Иона, креститель Великой Перми
Святитель Иона Великопермский В 1456-м году на Пермскую епископскую кафедру был возведен святитель Иона. Как и его предшественники, Иона был в первую очередь взвешенный политик, прагматик, и очень хорошо понимал, что от его душепопечительской деятельности зависит дело спасения сотен, если не тысяч все еще не крещенных инородцев. В скором времени святителю стало ясно, что огромная по территории Пермская епархия отчетливо «храмлет» на свое правое, восточное колено: большая часть не принявшего евангельскую истину населения проживает в районе Перми Великой. Несмотря на необходимость провести несколько лет в Москве (умирая, Митрополит Иона доверил своему тезке важную миссию по объявлению Собору епископов своей воли в выборе преемника на Московской митрополичьей кафедре), уже в 1462-м году Иона организует под прикрытием московской рати, отправленной Иваном III на усмирение черемисов на Вятку, своего рода крестовый поход на Великую Пермь. В итоге святителю удается обратить в христианство пермского князя, принявшего в Святом Крещении имя Михаил. А уже с его помощью Ионина проповедь в считанные месяцы доходит до своего адресата: «того же лета владыко Иона добавне крести Великую Пермь, постави им церкви и попы»[15].
В 1462-м году Иона организует своего рода крестовый поход на Великую Пермь
За годы пребывания святителя Ионы на пермской кафедре существенно улучшилось политическое положение края: Москва в лице Василия Темного и его наследников окончательно подавила сопротивление как местных языческих князьков, собиравших свои дикие полки для разорения мирных зырянских городов и деревень, так и завистливую новгородскую вольницу[16], на деле не менее языческих полчищ грозившую развитию края. Молитвы праведников были услышаны, Иона умирал в глубокой старости с чувством выполненного долга: тучи, сгустившиеся некогда над наследием святителя Стефана, трудами и молитвами праведников были разогнаны. «Что будет с Пермским краем дальше?» – спрашивал себя, умирая, глубокий старец в 1472-м году. Ответ пришел к Ионе не сразу: дальше родятся новые христиане, которые станут молиться Христу на этой земле и в этих, им и его предшественниками освященных храмах уже после его смерти, после смерти его преемника и так далее, до скончания века. Останки святителя положили в ту же гробницу, в которой почивали мощи Герасима и Питирима.
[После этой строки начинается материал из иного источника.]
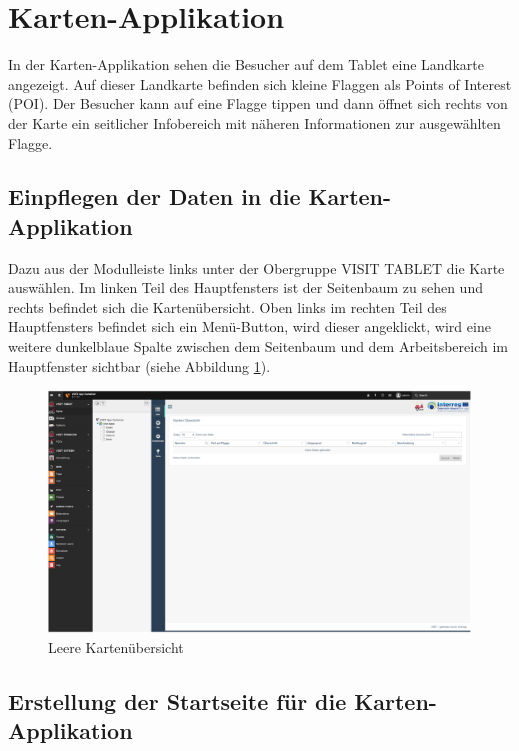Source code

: \cleardoublepage

\section{Karten-Applikation}

In der Karten-Applikation sehen die Besucher auf dem Tablet eine Landkarte angezeigt. Auf dieser Landkarte befinden sich kleine Flaggen als Points of Interest (POI). Der Besucher kann auf eine Flagge tippen und dann öffnet sich rechts von der Karte ein seitlicher Infobereich mit näheren Informationen zur ausgewählten Flagge.

\subsection{Einpflegen der Daten in die Karten-Applikation}

Dazu aus der Modulleiste links unter der Obergruppe VISIT TABLET die Karte auswählen. Im linken Teil des Hauptfensters ist der Seitenbaum zu sehen und rechts befindet sich die Kartenübersicht. Oben links im rechten Teil des Hauptfensters befindet sich ein Menü-Button, wird dieser angeklickt, wird eine weitere dunkelblaue Spalte zwischen dem Seitenbaum und dem Arbeitsbereich im Hauptfenster sichtbar (siehe Abbildung \ref{img:kartenapp}).

\begin{figure}[ht!]
\centering
\includegraphics[width=12cm]{Figures/paula/karte/kartenapp.png}
\caption{Leere Kartenübersicht}
\label{img:kartenapp}
\end{figure}

\subsection{Erstellung der Startseite für die Karten-Applikation}

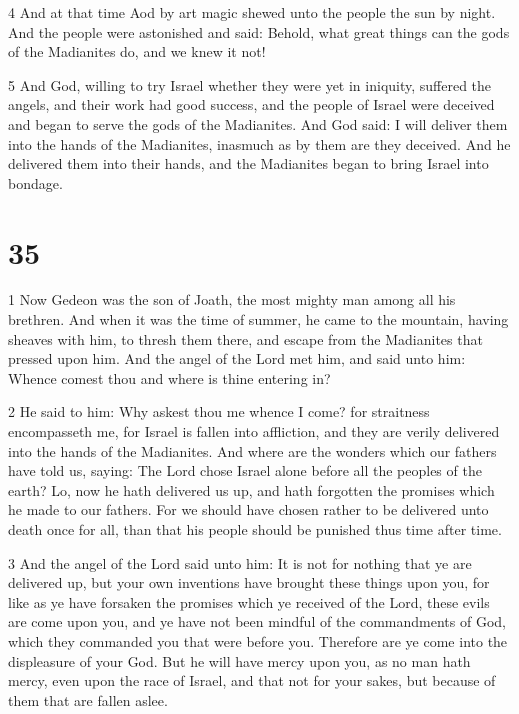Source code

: \par 4 And at that time Aod by art magic shewed unto the people the sun by night. And the people were astonished and said: Behold, what great things can the gods of the Madianites do, and we knew it not! 

\par 5 And God, willing to try Israel whether they were yet in iniquity, suffered the angels, and their work had good success, and the people of Israel were deceived and began to serve the gods of the Madianites. And God said: I will deliver them into the hands of the Madianites, inasmuch as by them are they deceived. And he delivered them into their hands, and the Madianites began to bring Israel into bondage.

\chapter{35}

\par 1 Now Gedeon was the son of Joath, the most mighty man among all his brethren. And when it was the time of summer, he came to the mountain, having sheaves with him, to thresh them there, and escape from the Madianites that pressed upon him. And the angel of the Lord met him, and said unto him: Whence comest thou and where is thine entering in? 

\par 2 He said to him: Why askest thou me whence I come? for straitness encompasseth me, for Israel is fallen into affliction, and they are verily delivered into the hands of the Madianites. And where are the wonders which our fathers have told us, saying: The Lord chose Israel alone before all the peoples of the earth? Lo, now he hath delivered us up, and hath forgotten the promises which he made to our fathers. For we should have chosen rather to be delivered unto death once for all, than that his people should be punished thus time after time. 

\par 3 And the angel of the Lord said unto him: It is not for nothing that ye are delivered up, but your own inventions have brought these things upon you, for like as ye have forsaken the promises which ye received of the Lord, these evils are come upon you, and ye have not been mindful of the commandments of God, which they commanded you that were before you. Therefore are ye come into the displeasure of your God. But he will have mercy upon you, as no man hath mercy, even upon the race of Israel, and that not for your sakes, but because of them that are fallen aslee.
Пример служения трех пермских святителей, потрудившихся в деле просвещения языческих племен, населявших северо-восточные окраины русского государства в XV веке, повествует о том, как в нужное время и в нужном месте среди русских людей нашлись те, кто на призыв Господа: «Кого пошлю и кто пойдет к людям этим?» с бесстрашием ответил: «Вот я, Господи, пошли меня» (Ис. 6, 8).